++++ Data section

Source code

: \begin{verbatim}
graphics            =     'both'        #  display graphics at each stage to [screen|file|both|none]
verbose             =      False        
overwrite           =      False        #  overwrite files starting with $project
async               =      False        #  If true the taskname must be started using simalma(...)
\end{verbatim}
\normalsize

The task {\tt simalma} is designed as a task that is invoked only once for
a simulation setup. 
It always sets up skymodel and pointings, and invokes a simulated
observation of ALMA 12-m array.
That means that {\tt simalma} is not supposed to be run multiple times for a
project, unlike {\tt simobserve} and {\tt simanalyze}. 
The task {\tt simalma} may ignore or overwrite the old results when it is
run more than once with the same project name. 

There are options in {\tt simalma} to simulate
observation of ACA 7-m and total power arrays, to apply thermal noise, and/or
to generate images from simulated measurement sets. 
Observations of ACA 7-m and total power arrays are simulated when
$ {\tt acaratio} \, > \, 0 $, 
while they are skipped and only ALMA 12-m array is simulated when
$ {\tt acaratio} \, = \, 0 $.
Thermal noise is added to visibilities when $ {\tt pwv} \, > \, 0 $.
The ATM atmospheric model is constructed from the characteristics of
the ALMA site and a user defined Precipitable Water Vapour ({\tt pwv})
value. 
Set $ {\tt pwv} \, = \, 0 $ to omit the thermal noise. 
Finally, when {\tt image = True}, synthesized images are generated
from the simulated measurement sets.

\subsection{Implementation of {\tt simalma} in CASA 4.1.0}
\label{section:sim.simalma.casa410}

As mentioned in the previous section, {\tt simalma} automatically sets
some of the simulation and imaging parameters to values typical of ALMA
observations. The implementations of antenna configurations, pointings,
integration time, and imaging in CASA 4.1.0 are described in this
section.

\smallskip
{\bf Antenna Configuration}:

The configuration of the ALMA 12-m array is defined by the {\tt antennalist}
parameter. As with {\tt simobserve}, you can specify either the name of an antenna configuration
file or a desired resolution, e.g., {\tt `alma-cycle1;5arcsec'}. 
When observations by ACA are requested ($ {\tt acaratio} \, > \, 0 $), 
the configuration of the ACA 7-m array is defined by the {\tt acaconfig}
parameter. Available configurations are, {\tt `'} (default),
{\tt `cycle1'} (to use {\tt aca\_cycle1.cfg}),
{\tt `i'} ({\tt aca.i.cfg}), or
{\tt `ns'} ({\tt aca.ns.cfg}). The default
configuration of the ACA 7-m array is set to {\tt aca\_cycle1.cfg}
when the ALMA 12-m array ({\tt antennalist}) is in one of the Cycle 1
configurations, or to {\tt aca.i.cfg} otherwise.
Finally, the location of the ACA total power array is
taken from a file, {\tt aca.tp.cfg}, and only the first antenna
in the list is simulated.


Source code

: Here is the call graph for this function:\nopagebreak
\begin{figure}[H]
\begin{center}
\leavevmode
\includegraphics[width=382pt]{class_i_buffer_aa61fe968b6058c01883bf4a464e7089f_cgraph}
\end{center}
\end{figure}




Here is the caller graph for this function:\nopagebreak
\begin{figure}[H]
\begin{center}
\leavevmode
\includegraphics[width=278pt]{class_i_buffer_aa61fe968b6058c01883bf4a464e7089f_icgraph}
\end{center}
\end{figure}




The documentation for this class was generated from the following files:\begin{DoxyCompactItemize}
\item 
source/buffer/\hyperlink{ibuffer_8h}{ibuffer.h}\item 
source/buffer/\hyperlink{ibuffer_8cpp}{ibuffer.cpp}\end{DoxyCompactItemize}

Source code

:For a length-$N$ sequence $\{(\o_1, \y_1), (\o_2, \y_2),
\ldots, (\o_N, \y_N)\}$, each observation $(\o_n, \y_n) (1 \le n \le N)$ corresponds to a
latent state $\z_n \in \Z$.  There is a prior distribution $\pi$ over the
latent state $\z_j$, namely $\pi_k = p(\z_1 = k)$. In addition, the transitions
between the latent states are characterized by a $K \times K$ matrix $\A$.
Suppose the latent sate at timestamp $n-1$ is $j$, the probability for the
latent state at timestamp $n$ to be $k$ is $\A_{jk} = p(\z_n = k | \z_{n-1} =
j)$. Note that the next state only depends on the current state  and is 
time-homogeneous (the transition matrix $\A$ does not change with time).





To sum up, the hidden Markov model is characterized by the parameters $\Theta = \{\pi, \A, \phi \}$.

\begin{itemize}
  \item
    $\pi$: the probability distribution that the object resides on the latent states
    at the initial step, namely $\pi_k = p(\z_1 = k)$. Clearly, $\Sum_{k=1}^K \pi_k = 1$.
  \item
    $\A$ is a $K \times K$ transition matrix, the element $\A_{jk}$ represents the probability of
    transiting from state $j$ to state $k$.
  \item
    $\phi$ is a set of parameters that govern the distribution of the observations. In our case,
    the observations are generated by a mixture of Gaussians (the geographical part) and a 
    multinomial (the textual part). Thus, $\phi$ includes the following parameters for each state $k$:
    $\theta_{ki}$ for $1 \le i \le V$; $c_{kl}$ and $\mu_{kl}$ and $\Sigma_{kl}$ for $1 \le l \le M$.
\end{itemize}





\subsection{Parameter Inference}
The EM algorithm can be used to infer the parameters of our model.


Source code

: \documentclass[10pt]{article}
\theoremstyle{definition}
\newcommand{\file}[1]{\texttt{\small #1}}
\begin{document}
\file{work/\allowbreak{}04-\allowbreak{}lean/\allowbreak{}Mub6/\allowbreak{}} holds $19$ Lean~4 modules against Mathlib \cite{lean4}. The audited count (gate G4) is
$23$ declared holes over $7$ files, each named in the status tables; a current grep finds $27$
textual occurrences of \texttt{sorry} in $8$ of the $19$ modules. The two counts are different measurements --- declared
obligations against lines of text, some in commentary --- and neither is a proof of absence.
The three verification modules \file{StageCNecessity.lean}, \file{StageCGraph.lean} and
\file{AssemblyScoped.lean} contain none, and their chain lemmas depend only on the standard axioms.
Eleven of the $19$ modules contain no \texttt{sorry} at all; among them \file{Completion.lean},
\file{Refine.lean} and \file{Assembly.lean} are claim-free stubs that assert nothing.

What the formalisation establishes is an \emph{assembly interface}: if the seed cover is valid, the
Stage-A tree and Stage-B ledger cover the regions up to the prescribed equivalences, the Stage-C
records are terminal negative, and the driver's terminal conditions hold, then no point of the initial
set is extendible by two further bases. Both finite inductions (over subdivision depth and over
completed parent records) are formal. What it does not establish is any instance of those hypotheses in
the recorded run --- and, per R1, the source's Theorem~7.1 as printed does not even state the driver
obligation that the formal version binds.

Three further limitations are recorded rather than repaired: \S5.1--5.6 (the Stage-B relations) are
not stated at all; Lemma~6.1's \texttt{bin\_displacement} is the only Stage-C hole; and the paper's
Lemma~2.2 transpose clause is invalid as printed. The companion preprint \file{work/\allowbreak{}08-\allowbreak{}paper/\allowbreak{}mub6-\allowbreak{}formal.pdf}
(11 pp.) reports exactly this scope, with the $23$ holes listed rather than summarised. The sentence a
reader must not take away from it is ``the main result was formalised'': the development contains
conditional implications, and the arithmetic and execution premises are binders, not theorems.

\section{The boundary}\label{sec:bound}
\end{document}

++++++++

Restate the data above word for word.

#### Solution to this problem:
Source code

: \begin{verbatim}
graphics            =     'both'        #  display graphics at each stage to [screen|file|both|none]
verbose             =      False        
overwrite           =      False        #  overwrite files starting with $project
async               =      False        #  If true the taskname must be started using simalma(...)
\end{verbatim}
\normalsize

The task {\tt simalma} is designed as a task that is invoked only once for
a simulation setup. 
It always sets up skymodel and pointings, and invokes a simulated
observation of ALMA 12-m array.
That means that {\tt simalma} is not supposed to be run multiple times for a
project, unlike {\tt simobserve} and {\tt simanalyze}. 
The task {\tt simalma} may ignore or overwrite the old results when it is
run more than once with the same project name. 

There are options in {\tt simalma} to simulate
observation of ACA 7-m and total power arrays, to apply thermal noise, and/or
to generate images from simulated measurement sets. 
Observations of ACA 7-m and total power arrays are simulated when
$ {\tt acaratio} \, > \, 0 $, 
while they are skipped and only ALMA 12-m array is simulated when
$ {\tt acaratio} \, = \, 0 $.
Thermal noise is added to visibilities when $ {\tt pwv} \, > \, 0 $.
The ATM atmospheric model is constructed from the characteristics of
the ALMA site and a user defined Precipitable Water Vapour ({\tt pwv})
value. 
Set $ {\tt pwv} \, = \, 0 $ to omit the thermal noise. 
Finally, when {\tt image = True}, synthesized images are generated
from the simulated measurement sets.

\subsection{Implementation of {\tt simalma} in CASA 4.1.0}
\label{section:sim.simalma.casa410}

As mentioned in the previous section, {\tt simalma} automatically sets
some of the simulation and imaging parameters to values typical of ALMA
observations. The implementations of antenna configurations, pointings,
integration time, and imaging in CASA 4.1.0 are described in this
section.

\smallskip
{\bf Antenna Configuration}:

The configuration of the ALMA 12-m array is defined by the {\tt antennalist}
parameter. As with {\tt simobserve}, you can specify either the name of an antenna configuration
file or a desired resolution, e.g., {\tt `alma-cycle1;5arcsec'}. 
When observations by ACA are requested ($ {\tt acaratio} \, > \, 0 $), 
the configuration of the ACA 7-m array is defined by the {\tt acaconfig}
parameter. Available configurations are, {\tt `'} (default),
{\tt `cycle1'} (to use {\tt aca\_cycle1.cfg}),
{\tt `i'} ({\tt aca.i.cfg}), or
{\tt `ns'} ({\tt aca.ns.cfg}). The default
configuration of the ACA 7-m array is set to {\tt aca\_cycle1.cfg}
when the ALMA 12-m array ({\tt antennalist}) is in one of the Cycle 1
configurations, or to {\tt aca.i.cfg} otherwise.
Finally, the location of the ACA total power array is
taken from a file, {\tt aca.tp.cfg}, and only the first antenna
in the list is simulated.


Source code

: Here is the call graph for this function:\nopagebreak
\begin{figure}[H]
\begin{center}
\leavevmode
\includegraphics[width=382pt]{class_i_buffer_aa61fe968b6058c01883bf4a464e7089f_cgraph}
\end{center}
\end{figure}




Here is the caller graph for this function:\nopagebreak
\begin{figure}[H]
\begin{center}
\leavevmode
\includegraphics[width=278pt]{class_i_buffer_aa61fe968b6058c01883bf4a464e7089f_icgraph}
\end{center}
\end{figure}




The documentation for this class was generated from the following files:\begin{DoxyCompactItemize}
\item 
source/buffer/\hyperlink{ibuffer_8h}{ibuffer.h}\item 
source/buffer/\hyperlink{ibuffer_8cpp}{ibuffer.cpp}\end{DoxyCompactItemize}

Source code

:For a length-$N$ sequence $\{(\o_1, \y_1), (\o_2, \y_2),
\ldots, (\o_N, \y_N)\}$, each observation $(\o_n, \y_n) (1 \le n \le N)$ corresponds to a
latent state $\z_n \in \Z$.  There is a prior distribution $\pi$ over the
latent state $\z_j$, namely $\pi_k = p(\z_1 = k)$. In addition, the transitions
between the latent states are characterized by a $K \times K$ matrix $\A$.
Suppose the latent sate at timestamp $n-1$ is $j$, the probability for the
latent state at timestamp $n$ to be $k$ is $\A_{jk} = p(\z_n = k | \z_{n-1} =
j)$. Note that the next state only depends on the current state  and is 
time-homogeneous (the transition matrix $\A$ does not change with time).





To sum up, the hidden Markov model is characterized by the parameters $\Theta = \{\pi, \A, \phi \}$.

\begin{itemize}
  \item
    $\pi$: the probability distribution that the object resides on the latent states
    at the initial step, namely $\pi_k = p(\z_1 = k)$. Clearly, $\Sum_{k=1}^K \pi_k = 1$.
  \item
    $\A$ is a $K \times K$ transition matrix, the element $\A_{jk}$ represents the probability of
    transiting from state $j$ to state $k$.
  \item
    $\phi$ is a set of parameters that govern the distribution of the observations. In our case,
    the observations are generated by a mixture of Gaussians (the geographical part) and a 
    multinomial (the textual part). Thus, $\phi$ includes the following parameters for each state $k$:
    $\theta_{ki}$ for $1 \le i \le V$; $c_{kl}$ and $\mu_{kl}$ and $\Sigma_{kl}$ for $1 \le l \le M$.
\end{itemize}





\subsection{Parameter Inference}
The EM algorithm can be used to infer the parameters of our model.


Source code

: \documentclass[10pt]{article}
\theoremstyle{definition}
\newcommand{\file}[1]{\texttt{\small #1}}
\begin{document}
\file{work/\allowbreak{}04-\allowbreak{}lean/\allowbreak{}Mub6/\allowbreak{}} holds $19$ Lean~4 modules against Mathlib \cite{lean4}. The audited count (gate G4) is
$23$ declared holes over $7$ files, each named in the status tables; a current grep finds $27$
textual occurrences of \texttt{sorry} in $8$ of the $19$ modules. The two counts are different measurements --- declared
obligations against lines of text, some in commentary --- and neither is a proof of absence.
The three verification modules \file{StageCNecessity.lean}, \file{StageCGraph.lean} and
\file{AssemblyScoped.lean} contain none, and their chain lemmas depend only on the standard axioms.
Eleven of the $19$ modules contain no \texttt{sorry} at all; among them \file{Completion.lean},
\file{Refine.lean} and \file{Assembly.lean} are claim-free stubs that assert nothing.

What the formalisation establishes is an \emph{assembly interface}: if the seed cover is valid, the
Stage-A tree and Stage-B ledger cover the regions up to the prescribed equivalences, the Stage-C
records are terminal negative, and the driver's terminal conditions hold, then no point of the initial
set is extendible by two further bases. Both finite inductions (over subdivision depth and over
completed parent records) are formal. What it does not establish is any instance of those hypotheses in
the recorded run --- and, per R1, the source's Theorem~7.1 as printed does not even state the driver
obligation that the formal version binds.

Three further limitations are recorded rather than repaired: \S5.1--5.6 (the Stage-B relations) are
not stated at all; Lemma~6.1's \texttt{bin\_displacement} is the only Stage-C hole; and the paper's
Lemma~2.2 transpose clause is invalid as printed. The companion preprint \file{work/\allowbreak{}08-\allowbreak{}paper/\allowbreak{}mub6-\allowbreak{}formal.pdf}
(11 pp.) reports exactly this scope, with the $23$ holes listed rather than summarised. The sentence a
reader must not take away from it is ``the main result was formalised'': the development contains
conditional implications, and the arithmetic and execution premises are binders, not theorems.

\section{The boundary}\label{sec:bound}
\end{document}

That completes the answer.